WHAT IS EXPECTED
Copy the whole listing below exactly.

INPUT MATERIAL

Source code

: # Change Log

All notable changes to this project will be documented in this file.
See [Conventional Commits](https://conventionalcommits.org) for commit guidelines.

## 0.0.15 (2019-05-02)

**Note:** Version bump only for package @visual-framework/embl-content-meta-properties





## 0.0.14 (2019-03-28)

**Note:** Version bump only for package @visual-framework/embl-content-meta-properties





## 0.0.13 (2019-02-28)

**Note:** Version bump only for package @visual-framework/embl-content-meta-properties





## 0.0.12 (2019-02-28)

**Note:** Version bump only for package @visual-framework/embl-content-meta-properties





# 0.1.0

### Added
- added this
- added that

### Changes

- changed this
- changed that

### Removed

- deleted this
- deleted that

OUTPUT BELOW
Source code

: # Change Log

All notable changes to this project will be documented in this file.
See [Conventional Commits](https://conventionalcommits.org) for commit guidelines.

## 0.0.15 (2019-05-02)

**Note:** Version bump only for package @visual-framework/embl-content-meta-properties





## 0.0.14 (2019-03-28)

**Note:** Version bump only for package @visual-framework/embl-content-meta-properties





## 0.0.13 (2019-02-28)

**Note:** Version bump only for package @visual-framework/embl-content-meta-properties





## 0.0.12 (2019-02-28)

**Note:** Version bump only for package @visual-framework/embl-content-meta-properties





# 0.1.0

### Added
- added this
- added that

### Changes

- changed this
- changed that

### Removed

- deleted this
- deleted that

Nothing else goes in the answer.